Federer doesn't use this terminology
his measures are outer measures
but then there's a sigma-algebra on which they're additive, hence actual measures
In fractal geometry, the Minkowski–Bouligand dimension, also known as Minkowski dimension or box-counting dimension, is a way of determining the fractal dimension of a set S in a Euclidean space Rn, or more generally in a metric space (X, d). It is named after the German mathematician Hermann Minkowski and the French mathematician Georges Bouligand. To calculate this dimension for a fractal S, imagine this fractal lying on an evenly spaced grid, and count how many boxes are required to cover the set. The box-counting dimension is calculated by seeing how this number changes as we make the grid...
@BalarkaSen what is this
ok but this does confirm that what I'm trying to do is wrong haha
one needs smoothness

Aha

In mathematics, Hausdorff dimension (a.k.a. fractal dimension) is a measure of roughness and/or chaos that was first introduced in 1918 by mathematician Felix Hausdorff. Applying the mathematical formula, the Hausdorff dimension of a single point is zero, of a line segment is 1, of a square is 2, and of a cube is 3. That is, for sets of points that define a smooth shape or a shape that has a small number of corners—the shapes of traditional geometry and science—the Hausdorff dimension is an integer agreeing with the usual sense of dimension, also known as the topological dimension. However, formulas...
I've never heard of this condition
@BalarkaSen ok should I nuke it

7:30 PM
Ya do it

@BalarkaSen do you believe the result if the $M$ is a $C^{2,\alpha}$ graph over a ball?

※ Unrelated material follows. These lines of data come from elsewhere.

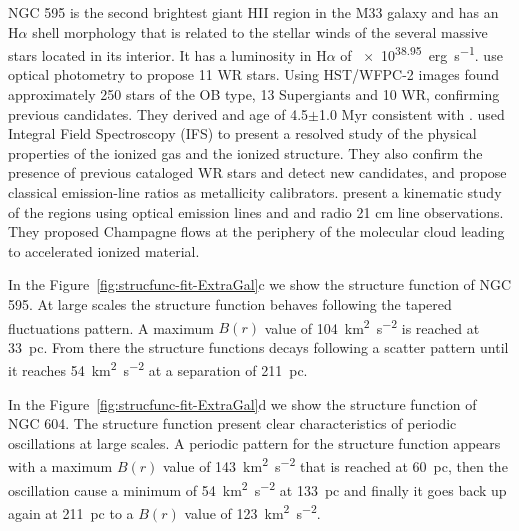 \documentclass[fleqn,usenatbib, useAMS, a4paper]{mnras}
\newcommand\pos{\ensuremath{_{\mathrm{pos}}}}
\newcommand\ha{\ensuremath{\text{H}\alpha}}
\begin{document}
NGC 595 is the second brightest giant HII region in the M33 galaxy and has an \ha{} shell morphology that is related to the stellar winds of the several massive stars located in its interior.
It has a luminosity in \ha{} of \SI{e38.95}{erg.s^{-1}}\citep{2002MNRAS.329..481B}.
\citet{1993AJ....105.1400D} use optical photometry to propose 11 WR stars. 
Using HST/WFPC-2 images \citet{1996AJ....111.1128M} found approximately 250 stars of the OB type, 13 Supergiants and 10 WR, confirming previous candidates.
They derived and age of 4.5\(\pm\)1.0 Myr consistent with \citet{1993AJ....105.1400D}.
\citet{2010MNRAS.402.1635R} used Integral Field Spectroscopy (IFS) to present a resolved study of the physical properties of the ionized gas and the ionized structure.
They also confirm the presence of previous cataloged WR stars and detect new candidates, and propose classical emission-line ratios as metallicity calibrators.
\citet{lagrois2011} present a kinematic study of the regions using optical emission lines and and radio 21 cm line observations.
They proposed Champagne flows at the periphery of the molecular cloud leading to accelerated ionized material.

In the Figure~\ref{fig:strucfunc-fit-ExtraGal}c we show the structure function of NGC 595.
At large scales the structure function behaves following the tapered fluctuations pattern.
A maximum \(B(r)\) value of \SI{104}{km^{2}.s^{-2}} is reached at \SI{33}{pc}. 
From there the structure functions decays following a scatter pattern until it reaches \SI{54}{km^{2}.s^{-2}} at a separation of \SI{211}{pc}.

In the Figure~\ref{fig:strucfunc-fit-ExtraGal}d we show the structure function of NGC 604.
The structure function present clear characteristics of periodic oscillations at large scales.
A periodic pattern for the structure function appears with a maximum \(B(r)\) value of \SI{143}{km^{2}.s^{-2}} that is reached at \SI{60}{pc}, then the oscillation cause a minimum of \SI{54}{km^{2}.s^{-2}} at \SI{133}{pc} and finally it goes back up again at \SI{211}{pc} to a \(B(r)\) value of \SI{123}{km^{2}.s^{-2}}.
\end{document}
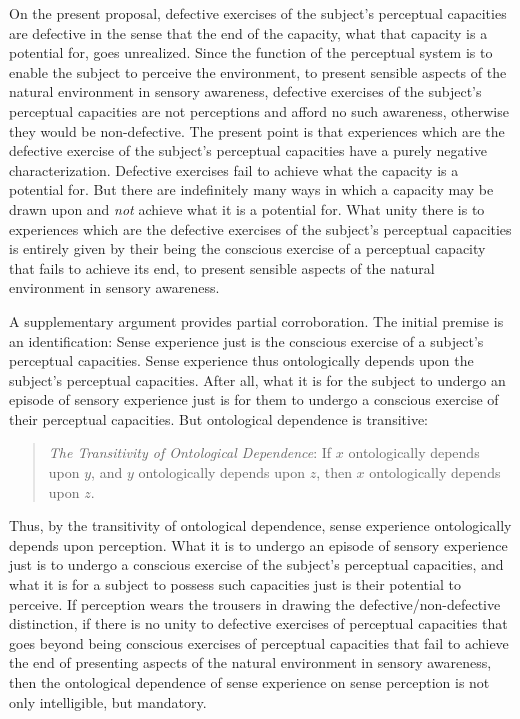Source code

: \documentclass[12pt]{article}
\begin{document}
On the present proposal, defective exercises of the subject's perceptual capacities are defective in the sense that the end of the capacity, what that capacity is a potential for, goes unrealized. Since the function of the perceptual system is to enable the subject to perceive the environment, to present sensible aspects of the natural environment in sensory awareness, defective exercises of the subject's perceptual capacities are not perceptions and afford no such awareness, otherwise they would be non-defective. The present point is that experiences which are the defective exercise of the subject's perceptual capacities have a purely negative characterization. Defective exercises fail to achieve what the capacity is a potential for. But there are indefinitely many ways in which a capacity may be drawn upon and \emph{not} achieve what it is a potential for. What unity there is to experiences which are the defective exercises of the subject's perceptual capacities is entirely given by their being the conscious exercise of a perceptual capacity that fails to achieve its end, to present sensible aspects of the natural environment in sensory awareness. 

A supplementary argument provides partial corroboration. The initial premise is an identification: Sense experience just is the conscious exercise of a subject's perceptual capacities. Sense experience thus ontologically depends upon the subject's perceptual capacities. After all, what it is for the subject to undergo an episode of sensory experience just is for them to undergo a conscious exercise of their perceptual capacities. But ontological dependence is transitive: 
\begin{quote}
	\emph{The Transitivity of Ontological Dependence}: If \( x \) ontologically depends upon \( y \), and \( y \) ontologically depends upon \( z \), then \( x \) ontologically depends upon \( z \). 
\end{quote}
Thus, by the transitivity of ontological dependence, sense experience ontologically depends upon perception. What it is to undergo an episode of sensory experience just is to undergo a conscious exercise of the subject's perceptual capacities, and what it is for a subject to possess such capacities just is their potential to perceive. If perception wears the trousers in drawing the defective/non-defective distinction, if there is no unity to defective exercises of perceptual capacities that goes beyond being conscious exercises of perceptual capacities that fail to achieve the end of presenting aspects of the natural environment in sensory awareness, then the ontological dependence of sense experience on sense perception is not only intelligible, but mandatory.
\end{document}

I need $C^2$ regularity to pull off Riemannian arguments, so I guess
The Ricci curvature stuff pops up like you said

this is a hard problem lol
must be way overthinking it
turns out my $\tilde{\mathcal H}^k_\delta$ is a thing already
they state this result as an easy proposition
fml
ah, it follows from the fact that it's Lipschitz invariant
nice

7:54 PM
@BalarkaSen did you know that singular homology for locally contractible spaces coincide with the sheaf cohomology of the constant sheaf $\Bbb Z$?

I'm sure he does lol
You don't even need locally contractible, locally cohomologically contractible works
each point has a nbhd with the cohomology of a point

how do you prove it?

Locally cohomologically contractible means the cochain complex gives an acyclic resolution of the constant $\Bbb Z$ sheaf.
So you can use the abstract de Rham theorem.

that means if your space is locally cohomologically contractible then your space is connected iff path connected?

if $H^1=0$ locally then this is obvious right
you don't need sheaves to prove that

8:18 PM
@BalarkaSen here
a little sloppy but the idea is right
I posted it
let me know if I need to fix it haha

3 hours later…
11:45 PM
Let $a,b \in \Bbb{R}$ be fixed, and let $n \in \Bbb{Z}$. If $[\cdot]$ denotes the greatest integer function, is it possible to bound $|[abn] - [a[bn]|$ by a constant that is independent of $n$? Are there any nice inequalities with the greatest integer function?
I am trying to show that $n \mapsto [abn]$ and $n \mapsto [a[bn]]$ are equivalent quasi-isometries of $\Bbb{Z}$...that's the motivation.